И Катерина слушалась, лишь под конец вечера выходила к крыльцу, и они с Захаром еще немного стояли у березы, на которой уже запестрели две буквы — «К» и «З». А потом ее окликала мать, и надо было расходиться. Катерина еще некоторое время оставалась на крыльце, слушая его шаги в овраге, потом всегда был негромкий окрик часового, потом — тишина, потом — жаркая истома девичьей постели…
Однажды Захар пришел на целый день. Он выколотил из повара жалобу на воду и попросился у командира поправить обваливающийся колодец, но в помощники никого себе не взял. Он даже не подпускал никого близко, кроме водовоза из хозвзвода да Катерины, которую всячески удерживал возле себя.
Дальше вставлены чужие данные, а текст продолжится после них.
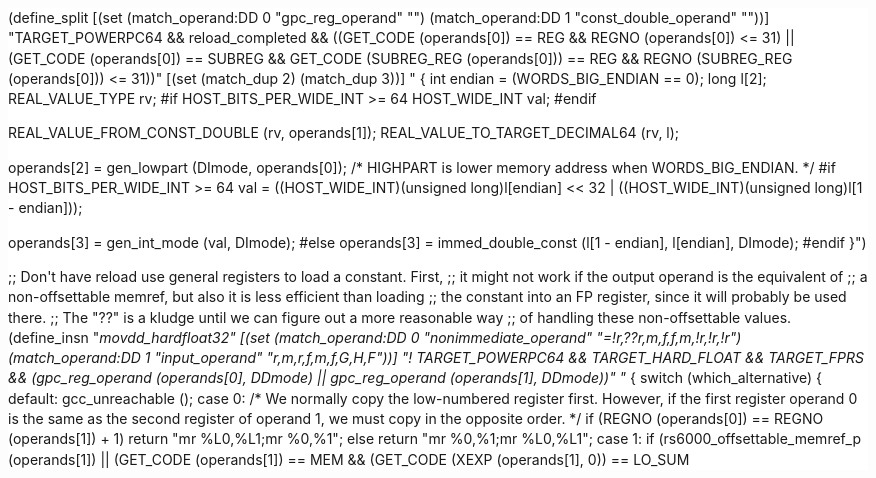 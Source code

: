 (define_split
  [(set (match_operand:DD 0 "gpc_reg_operand" "")
	(match_operand:DD 1 "const_double_operand" ""))]
  "TARGET_POWERPC64 && reload_completed
   && ((GET_CODE (operands[0]) == REG && REGNO (operands[0]) <= 31)
       || (GET_CODE (operands[0]) == SUBREG
	   && GET_CODE (SUBREG_REG (operands[0])) == REG
	   && REGNO (SUBREG_REG (operands[0])) <= 31))"
  [(set (match_dup 2) (match_dup 3))]
  "
{
  int endian = (WORDS_BIG_ENDIAN == 0);
  long l[2];
  REAL_VALUE_TYPE rv;
#if HOST_BITS_PER_WIDE_INT >= 64
  HOST_WIDE_INT val;
#endif

  REAL_VALUE_FROM_CONST_DOUBLE (rv, operands[1]);
  REAL_VALUE_TO_TARGET_DECIMAL64 (rv, l);

  operands[2] = gen_lowpart (DImode, operands[0]);
  /* HIGHPART is lower memory address when WORDS_BIG_ENDIAN.  */
#if HOST_BITS_PER_WIDE_INT >= 64
  val = ((HOST_WIDE_INT)(unsigned long)l[endian] << 32
	 | ((HOST_WIDE_INT)(unsigned long)l[1 - endian]));

  operands[3] = gen_int_mode (val, DImode);
#else
  operands[3] = immed_double_const (l[1 - endian], l[endian], DImode);
#endif
}")

;; Don't have reload use general registers to load a constant.  First,
;; it might not work if the output operand is the equivalent of
;; a non-offsettable memref, but also it is less efficient than loading
;; the constant into an FP register, since it will probably be used there.
;; The "??" is a kludge until we can figure out a more reasonable way
;; of handling these non-offsettable values.
(define_insn "*movdd_hardfloat32"
  [(set (match_operand:DD 0 "nonimmediate_operand" "=!r,??r,m,f,f,m,!r,!r,!r")
	(match_operand:DD 1 "input_operand" "r,m,r,f,m,f,G,H,F"))]
  "! TARGET_POWERPC64 && TARGET_HARD_FLOAT && TARGET_FPRS
   && (gpc_reg_operand (operands[0], DDmode)
       || gpc_reg_operand (operands[1], DDmode))"
  "*
{
  switch (which_alternative)
    {
    default:
      gcc_unreachable ();
    case 0:
      /* We normally copy the low-numbered register first.  However, if
	 the first register operand 0 is the same as the second register
	 of operand 1, we must copy in the opposite order.  */
      if (REGNO (operands[0]) == REGNO (operands[1]) + 1)
	return \"mr %L0,%L1\;mr %0,%1\";
      else
	return \"mr %0,%1\;mr %L0,%L1\";
    case 1:
      if (rs6000_offsettable_memref_p (operands[1])
	  || (GET_CODE (operands[1]) == MEM
	      && (GET_CODE (XEXP (operands[1], 0)) == LO_SUM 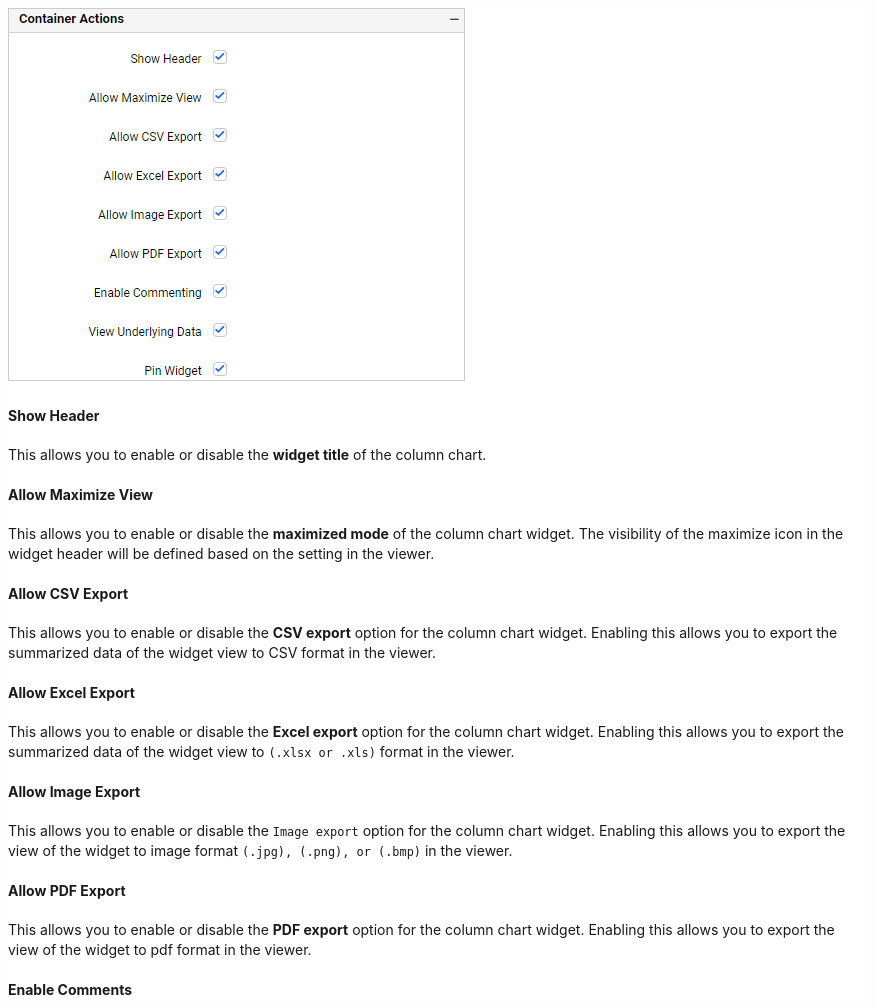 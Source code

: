 ![Container Actions](/static/assets/visualizing-data/visualization-widgets/images/container-actions.png)

#### Show Header

This allows you to enable or disable the **widget title** of the column chart. 

#### Allow Maximize View

This allows you to enable or disable the **maximized mode** of the column chart widget. The visibility of the maximize icon in the widget header will be defined based on the setting in the viewer.

#### Allow CSV Export

This allows you to enable or disable the **CSV export** option for the column chart widget. Enabling this allows you to export the summarized data of the widget view to CSV format in the viewer.

#### Allow Excel Export

This allows you to enable or disable the **Excel export** option for the column chart widget. Enabling this allows you to export the summarized data of the widget view to `(.xlsx or .xls)` format in the viewer.

#### Allow Image Export

This allows you to enable or disable the `Image export` option for the column chart widget. Enabling this allows you to export the view of the widget to image format `(.jpg), (.png), or (.bmp)` in the viewer.

#### Allow PDF Export

This allows you to enable or disable the **PDF export** option for the column chart widget. Enabling this allows you to export the view of the widget to pdf format in the viewer.

#### Enable Comments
Работал он неторопливо, стараясь продлить это удовольствие уединения, но делал колодец хорошо, просто на славу. Он углубил его, насыпал на дно мелких камней и песку, а главное — срубил сруб из гладкоствольных осин, росших по оврагу. Закончив колодец, он сказал матери Катерины, что осина в воде — вечна и лучше дерева для этого дела нет.